Typically, function calls are generated for initialization and in the main loop for timers
(periodic in Paparazzi slang) and events. The event and periodic functions of the Modules get called at the end of
event_task_ap and periodic_task_ap respectively.
Modules are used to configure all parts of Paparazzi other than the firmware sections.
The build configuration for each module is described using XML description language and the located in the
conf/modules subfolder. These modules implement not only the user implemented mission specific code but also the
low level drivers and subsystems.
sw/airborne/modules contains the mission specific software such as image processing, video recording or relay or
guidance commands.
Using existing modules
An autogenerated list of all the available modules in Paparazzi can be found on http://docs.paparazziuav.org/.
To add a module to an aircraft, add a section modules in his airframe XML file :
Arbitrary airframe file: conf/airframes/myplane.xml
<firmware name="fixedwing">
<module name="my_module">
<define name="BLA" value="1"/>
<define name="BLUB"/>
<configure name="FOO" value="BAR"/>
</module>
</firmware>
All modules must be included within firmware sections. The firmware implements some vehicle specific code using
predefined Makefiles. The most common firmware types are rotorcraft and fixedwing, but more exist and are
all located in the conf/firmware folder.
A module will consist of a module node that specifies the name of the module that should be included (in this case
name="my_module").
The children define and configure are optional and module specific. They can be used to specify the value of
certain variables used in the module. A define will generate compilation defines for all the targets of a module
and can be used with or without an associated value. For more information on define and configure have a look at
the section Airframe Defines and GCS Settings.
Make Your Own
It is very possible to make your own module and to share it with the world. To make it even easier there is a helper tool
called create_mod_qt.py that can be found in sw/tools/create_module/. To run it you will need Python 3 and a
few Python packages that can be installed by running in your terminal:
cd paparazzi/sw/tools/create_module
python3 -m pip install -r requirements.txt
python3 create_mod_qt.py
This program can also be launched directly from the Paparazzi Center, by selecting Tools -> Module Creator from the
Menu bar.
Try it, you’ll be surprised how easy it is to start your own module with the help of this tool.

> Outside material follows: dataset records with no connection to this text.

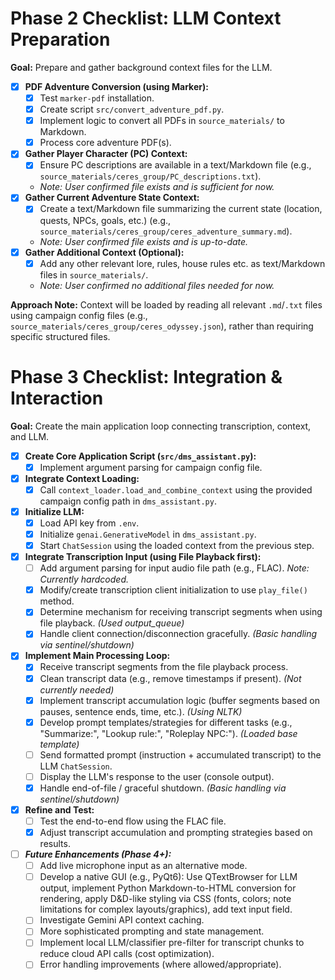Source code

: # Phase 2 Checklist: LLM Context Preparation

**Goal:** Prepare and gather background context files for the LLM.

- [x] **PDF Adventure Conversion (using Marker):**
  - [x] Test `marker-pdf` installation.
  - [x] Create script `src/convert_adventure_pdf.py`.
  - [x] Implement logic to convert all PDFs in `source_materials/` to Markdown.
  - [x] Process core adventure PDF(s).
- [x] **Gather Player Character (PC) Context:**
  - [x] Ensure PC descriptions are available in a text/Markdown file (e.g., `source_materials/ceres_group/PC_descriptions.txt`).
  - *Note: User confirmed file exists and is sufficient for now.* 
- [x] **Gather Current Adventure State Context:**
  - [x] Create a text/Markdown file summarizing the current state (location, quests, NPCs, goals, etc.) (e.g., `source_materials/ceres_group/ceres_adventure_summary.md`).
  - *Note: User confirmed file exists and is up-to-date.* 
- [x] **Gather Additional Context (Optional):**
  - [x] Add any other relevant lore, rules, house rules etc. as text/Markdown files in `source_materials/`.
  - *Note: User confirmed no additional files needed for now.* 

**Approach Note:** Context will be loaded by reading all relevant `.md`/`.txt` files using campaign config files (e.g., `source_materials/ceres_group/ceres_odyssey.json`), rather than requiring specific structured files.

# Phase 3 Checklist: Integration & Interaction

**Goal:** Create the main application loop connecting transcription, context, and LLM.

- [x] **Create Core Application Script (`src/dms_assistant.py`):**
  - [x] Implement argument parsing for campaign config file.
- [x] **Integrate Context Loading:**
  - [x] Call `context_loader.load_and_combine_context` using the provided campaign config path in `dms_assistant.py`.
- [x] **Initialize LLM:**
  - [x] Load API key from `.env`.
  - [x] Initialize `genai.GenerativeModel` in `dms_assistant.py`.
  - [x] Start `ChatSession` using the loaded context from the previous step.
- [x] **Integrate Transcription Input (using File Playback first):**
  - [ ] Add argument parsing for input audio file path (e.g., FLAC). *Note: Currently hardcoded.* 
  - [x] Modify/create transcription client initialization to use `play_file()` method.
  - [x] Determine mechanism for receiving transcript segments when using file playback. *(Used output_queue)*
  - [x] Handle client connection/disconnection gracefully. *(Basic handling via sentinel/shutdown)*
- [x] **Implement Main Processing Loop:**
  - [x] Receive transcript segments from the file playback process.
  - [x] Clean transcript data (e.g., remove timestamps if present). *(Not currently needed)*
  - [x] Implement transcript accumulation logic (buffer segments based on pauses, sentence ends, time, etc.). *(Using NLTK)*
  - [x] Develop prompt templates/strategies for different tasks (e.g., "Summarize:", "Lookup rule:", "Roleplay NPC:"). *(Loaded base template)*
  - [ ] Send formatted prompt (instruction + accumulated transcript) to the LLM `ChatSession`.
  - [ ] Display the LLM's response to the user (console output).
  - [x] Handle end-of-file / graceful shutdown. *(Basic handling via sentinel/shutdown)*
- [x] **Refine and Test:**
  - [ ] Test the end-to-end flow using the FLAC file.
  - [x] Adjust transcript accumulation and prompting strategies based on results.

- [ ] ***Future Enhancements (Phase 4+):***
  - [ ] Add live microphone input as an alternative mode.
  - [ ] Develop a native GUI (e.g., PyQt6): Use QTextBrowser for LLM output, implement Python Markdown-to-HTML conversion for rendering, apply D&D-like styling via CSS (fonts, colors; note limitations for complex layouts/graphics), add text input field.
  - [ ] Investigate Gemini API context caching.
  - [ ] More sophisticated prompting and state management.
  - [ ] Implement local LLM/classifier pre-filter for transcript chunks to reduce cloud API calls (cost optimization).
  - [ ] Error handling improvements (where allowed/appropriate). 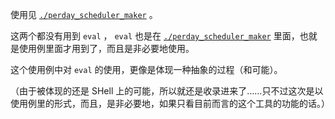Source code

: 使用见 [`./perday_scheduler_maker`](./perday_scheduler_maker) 。

这两个都没有用到 `eval` ， `eval` 也是在 [`./perday_scheduler_maker`](./perday_scheduler_maker) 里面，也就是使用例里面才用到了，而且是非必要地使用。

这个使用例中对 `eval` 的使用，更像是体现一种抽象的过程（和可能）。

（由于被体现的还是 SHell 上的可能，所以就还是收录进来了……只不过这次是以使用例里的形式，而且，是非必要地，如果只看目前而言的这个工具的功能的话。）
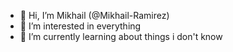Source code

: - 👋 Hi, I’m Mikhail (@Mikhail-Ramirez)
- 👀 I’m interested in everything
- 🌱 I’m currently learning about things i don't know

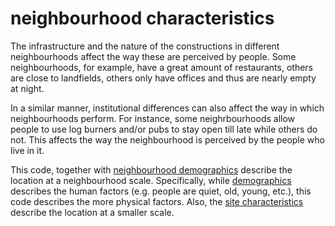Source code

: # neighbourhood characteristics

The infrastructure and the nature of the constructions in different
neighbourhoods affect the way these are perceived by people. Some 
neighbourhoods, for example, have a great amount of restaurants, others
are close to landfields, others only have offices and thus are nearly
empty at night. 

In a similar manner, institutional differences can also affect the way in which 
neighbourhoods perform. For instance, some neighrbourhoods allow people to use
log burners and/or pubs to stay open till late while others do not. This affects
the way the neighbourhood is perceived by the people who live in it.


This code, together with [neighbourhood demographics](code=neighbourhood_demographics)
describe the location at a neighbourhood scale. Specifically, while [demographics](code=neighbourhood_demographics)
describes the human factors (e.g. people are quiet, old, young, etc.),  this code describes the more physical factors. 
Also, the [site characteristics](code=site_characteristics) describe the location at a smaller scale.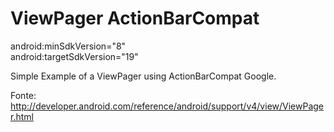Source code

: ViewPager ActionBarCompat
==========================

android:minSdkVersion="8" <br >
android:targetSdkVersion="19"

Simple Example of a ViewPager using ActionBarCompat Google.

Fonte: http://developer.android.com/reference/android/support/v4/view/ViewPager.html




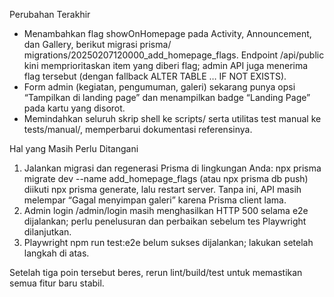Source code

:  Perubahan Terakhir

  - Menambahkan flag showOnHomepage pada Activity, Announcement, dan Gallery, berikut migrasi prisma/
    migrations/20250207120000_add_homepage_flags. Endpoint /api/public kini memprioritaskan item yang diberi flag; admin API
    juga menerima flag tersebut (dengan fallback ALTER TABLE … IF NOT EXISTS).
  - Form admin (kegiatan, pengumuman, galeri) sekarang punya opsi “Tampilkan di landing page” dan menampilkan badge “Landing
    Page” pada kartu yang disorot.
  - Memindahkan seluruh skrip shell ke scripts/ serta utilitas test manual ke tests/manual/, memperbarui dokumentasi
    referensinya.

  Hal yang Masih Perlu Ditangani

  1. Jalankan migrasi dan regenerasi Prisma di lingkungan Anda:
     npx prisma migrate dev --name add_homepage_flags (atau npx prisma db push) diikuti npx prisma generate, lalu restart
     server. Tanpa ini, API masih melempar “Gagal menyimpan galeri” karena Prisma client lama.
  2. Admin login /admin/login masih menghasilkan HTTP 500 selama e2e dijalankan; perlu penelusuran dan perbaikan sebelum tes
     Playwright dilanjutkan.
  3. Playwright npm run test:e2e belum sukses dijalankan; lakukan setelah langkah di atas.

  Setelah tiga poin tersebut beres, rerun lint/build/test untuk memastikan semua fitur baru stabil.
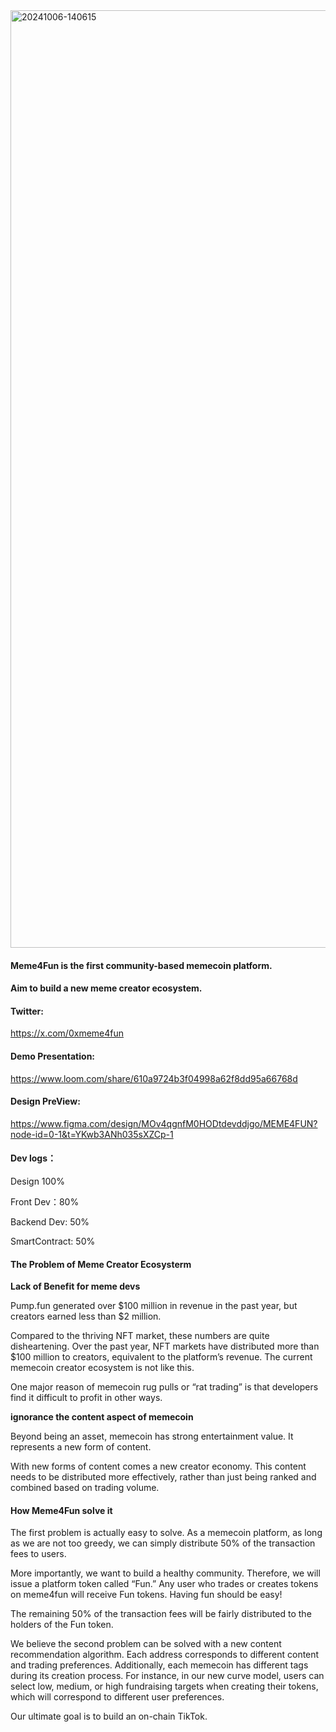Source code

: 
<img width="1500" alt="20241006-140615" src="https://github.com/user-attachments/assets/0fe790b5-20aa-4572-b0e3-9a4fb8ef2781">

#### Meme4Fun is the first community-based memecoin platform. 

#### Aim to build a new meme creator ecosystem. 

#### Twitter:
https://x.com/0xmeme4fun

#### Demo Presentation:
https://www.loom.com/share/610a9724b3f04998a62f8dd95a66768d

#### Design PreView:
https://www.figma.com/design/MOv4qgnfM0HODtdevddjgo/MEME4FUN?node-id=0-1&t=YKwb3ANh035sXZCp-1

#### Dev logs：
Design 100%

Front Dev：80%

Backend Dev: 50%

SmartContract: 50%

#### The Problem of Meme Creator Ecosysterm

**Lack of Benefit for meme devs**

Pump.fun generated over $100 million in revenue in the past year, but creators earned less than $2 million.

Compared to the thriving NFT market, these numbers are quite disheartening. Over the past year, NFT markets have distributed more than $100 million to creators, equivalent to the platform’s revenue. The current memecoin creator ecosystem is not like this.

One major reason of memecoin rug pulls or “rat trading” is that developers find it difficult to profit in other ways.

**ignorance the content aspect of memecoin**

Beyond being an asset, memecoin has strong entertainment value. It represents a new form of content.

With new forms of content comes a new creator economy. This content needs to be distributed more effectively, rather than just being ranked and combined based on trading volume. 

#### How Meme4Fun solve it


The first problem is actually easy to solve. As a memecoin platform, as long as we are not too greedy, we can simply distribute 50% of the transaction fees to users.

More importantly, we want to build a healthy community. Therefore, we will issue a platform token called “Fun.” Any user who trades or creates tokens on meme4fun will receive Fun tokens. Having fun should be easy!

The remaining 50% of the transaction fees will be fairly distributed to the holders of the Fun token.


We believe the second problem can be solved with a new content recommendation algorithm. Each address corresponds to different content and trading preferences. Additionally, each memecoin has different tags during its creation process. For instance, in our new curve model, users can select low, medium, or high fundraising targets when creating their tokens, which will correspond to different user preferences.

Our ultimate goal is to build an on-chain TikTok.


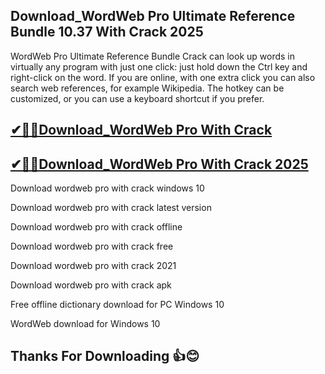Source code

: ## Download_WordWeb Pro Ultimate Reference Bundle 10.37 With Crack 2025

WordWeb Pro Ultimate Reference Bundle Crack can look up words in virtually any program with just one click: just hold down the Ctrl key and right-click on the word. If you are online, with one extra click you can also search web references, for example Wikipedia. The hotkey can be customized, or you can use a keyboard shortcut if you prefer.

## [✔🎉🚀Download_WordWeb Pro With Crack ](https://filecroco.co/ddl/)

## [✔🎉🚀Download_WordWeb Pro With Crack 2025](https://filecroco.co/ddl/)

Download wordweb pro with crack windows 10

Download wordweb pro with crack latest version

Download wordweb pro with crack offline

Download wordweb pro with crack free

Download wordweb pro with crack 2021

Download wordweb pro with crack apk

Free offline dictionary download for PC Windows 10

WordWeb download for Windows 10

 ## Thanks For Downloading 👍😊
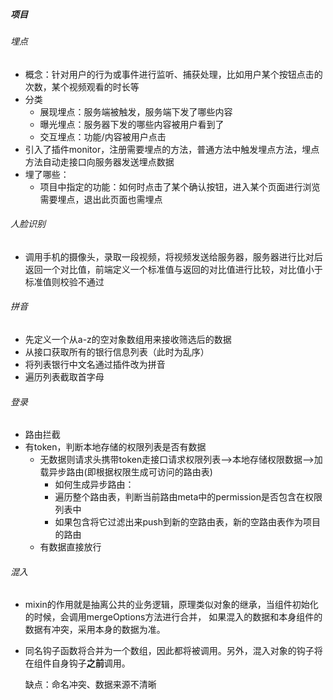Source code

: 

##### 项目

###### 埋点

- 概念：针对用户的行为或事件进行监听、捕获处理，比如用户某个按钮点击的次数，某个视频观看的时长等
- 分类
    - 展现埋点：服务端被触发，服务端下发了哪些内容
    - 曝光埋点：服务器下发的哪些内容被用户看到了
    - 交互埋点：功能/内容被用户点击
- 引入了插件monitor，注册需要埋点的方法，普通方法中触发埋点方法，埋点方法自动走接口向服务器发送埋点数据
- 埋了哪些：
    - 项目中指定的功能：如何时点击了某个确认按钮，进入某个页面进行浏览需要埋点，退出此页面也需埋点

###### 人脸识别

- 调用手机的摄像头，录取一段视频，将视频发送给服务器，服务器进行比对后返回一个对比值，前端定义一个标准值与返回的对比值进行比较，对比值小于标准值则校验不通过

###### 拼音

- 先定义一个从a-z的空对象数组用来接收筛选后的数据
- 从接口获取所有的银行信息列表（此时为乱序）
- 将列表银行中文名通过插件改为拼音
- 遍历列表截取首字母

###### 登录

- 路由拦截
- 有token，判断本地存储的权限列表是否有数据
    - 无数据则请求头携带token走接口请求权限列表-->本地存储权限数据-->加载异步路由(即根据权限生成可访问的路由表)
        - 如何生成异步路由：
        - 遍历整个路由表，判断当前路由meta中的permission是否包含在权限列表中
        - 如果包含将它过滤出来push到新的空路由表，新的空路由表作为项目的路由
    - 有数据直接放行

###### 混入

- mixin的作用就是抽离公共的业务逻辑，原理类似对象的继承，当组件初始化的时候，会调用mergeOptions方法进行合并， 如果混入的数据和本身组件的数据有冲突，采用本身的数据为准。

- 同名钩子函数将合并为一个数组，因此都将被调用。另外，混入对象的钩子将在组件自身钩子**之前**调用。

    缺点：命名冲突、数据来源不清晰

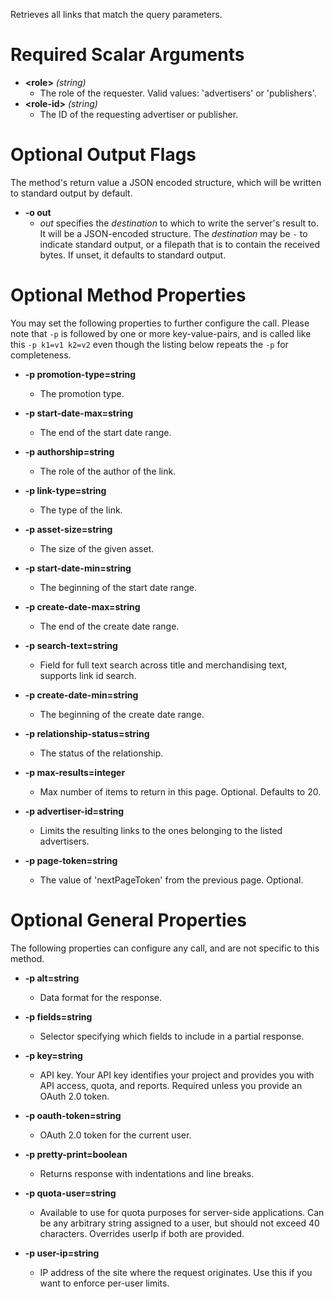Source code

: Retrieves all links that match the query parameters.
# Required Scalar Arguments
* **&lt;role&gt;** *(string)*
    - The role of the requester. Valid values: &#39;advertisers&#39; or &#39;publishers&#39;.
* **&lt;role-id&gt;** *(string)*
    - The ID of the requesting advertiser or publisher.

# Optional Output Flags

The method's return value a JSON encoded structure, which will be written to standard output by default.

* **-o out**
    - *out* specifies the *destination* to which to write the server's result to.
      It will be a JSON-encoded structure.
      The *destination* may be `-` to indicate standard output, or a filepath that is to contain the received bytes.
      If unset, it defaults to standard output.
# Optional Method Properties

You may set the following properties to further configure the call. Please note that `-p` is followed by one 
or more key-value-pairs, and is called like this `-p k1=v1 k2=v2` even though the listing below repeats the
`-p` for completeness.

* **-p promotion-type=string**
    - The promotion type.

* **-p start-date-max=string**
    - The end of the start date range.

* **-p authorship=string**
    - The role of the author of the link.

* **-p link-type=string**
    - The type of the link.

* **-p asset-size=string**
    - The size of the given asset.

* **-p start-date-min=string**
    - The beginning of the start date range.

* **-p create-date-max=string**
    - The end of the create date range.

* **-p search-text=string**
    - Field for full text search across title and merchandising text, supports link id search.

* **-p create-date-min=string**
    - The beginning of the create date range.

* **-p relationship-status=string**
    - The status of the relationship.

* **-p max-results=integer**
    - Max number of items to return in this page. Optional. Defaults to 20.

* **-p advertiser-id=string**
    - Limits the resulting links to the ones belonging to the listed advertisers.

* **-p page-token=string**
    - The value of &#39;nextPageToken&#39; from the previous page. Optional.

# Optional General Properties

The following properties can configure any call, and are not specific to this method.

* **-p alt=string**
    - Data format for the response.

* **-p fields=string**
    - Selector specifying which fields to include in a partial response.

* **-p key=string**
    - API key. Your API key identifies your project and provides you with API access, quota, and reports. Required unless you provide an OAuth 2.0 token.

* **-p oauth-token=string**
    - OAuth 2.0 token for the current user.

* **-p pretty-print=boolean**
    - Returns response with indentations and line breaks.

* **-p quota-user=string**
    - Available to use for quota purposes for server-side applications. Can be any arbitrary string assigned to a user, but should not exceed 40 characters. Overrides userIp if both are provided.

* **-p user-ip=string**
    - IP address of the site where the request originates. Use this if you want to enforce per-user limits.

Another way to go about creating your module is by copying another module’s files and editing the relevant parts. In order to do this, it is necessary to understand a bit more about how modules work in Paparazzi, starting with where all the files of a module are located.
Module Files Location
Modules consist of the following files: a module XML file, source and header files.
├── conf
│ ├── airframes
│ ├── autopilot
│ ├── flight_plans
│ ├── modules <---- Contains module XML with description, defines, compilation instructions
│ ├── radios
│ ...
├── doc
├── sw
│ ├── airborne
│ │ └── modules <---- Contains module source and header files
│ ├── ext
│ ...
...
Module XML
The module description files are located in conf/modules/. They contain information such as a description of the module,
module settings that can be controlled from the GCS, which source files are needed to compile the module, and additional
module specific compiler flags.
Here is an example of a module XML file. Not all of the XML nodes that are shown are actually required, as will be explained in this section.
<!DOCTYPE module SYSTEM "module.dtd">
<module name="demo_module">
<doc>
<description>
Demo module
</description>
<configure name="SOMETHING" value="S1|S2|S3" description="The thing to use"/>
<define name="DEMO_MODULE_LED" value="LED_X" description="LED Selection"/>
</doc>
<settings>
<dl_settings name="bla">
<dl_setting min="0" max="5" step="1" var="bla_bla" shortname="bb"/>
</dl_settings>
<settings>
<dep>
<depends>module1,module2|module3,@functionality1</depends>
<provides>functionality2</provides>
<conflicts>module4,@functionality3</conflicts>
</dep>
<header>
<file name="demo_module.h"/>
</header>
<init fun="init_demo()"/>
<periodic fun="periodic_1Hz_demo()" freq="1." start="start_demo()" stop="stop_demo()" autorun="TRUE"/>
<periodic fun="periodic_10Hz_demo()" period="0.1" start="start_demo()" stop="stop_demo()" autorun="FALSE"/>
<makefile>
<raw>
#Example of RAW makefile part
</raw>
<define name="DEMO_MODULE_LED" value="2"/>
<file name="demo_module.c"/>
</makefile>
<makefile target="demo">
<define name="SOME_FLAG"/>
<configure name="SOME_DEFINE" value="bla"/>
</makefile>
</module>
The XML file starts with a module element that sets the name of the module (in this case demo_module).
Optionally, this element can contain a dir attribute as well, to specify the location of the source files relative to
sw/airborne/modules/.
In this case the directory is not provided since the source files are located in a directory inside sw/airborne/modules/
that has the same name as the module name (sw/airborne/modules/demo_module/).
After a documentation and dependency section, the XML contains a header element, where the header files of the module are listed. Typically, you will only see one header file here that provides an easy-to-use access point for other modules.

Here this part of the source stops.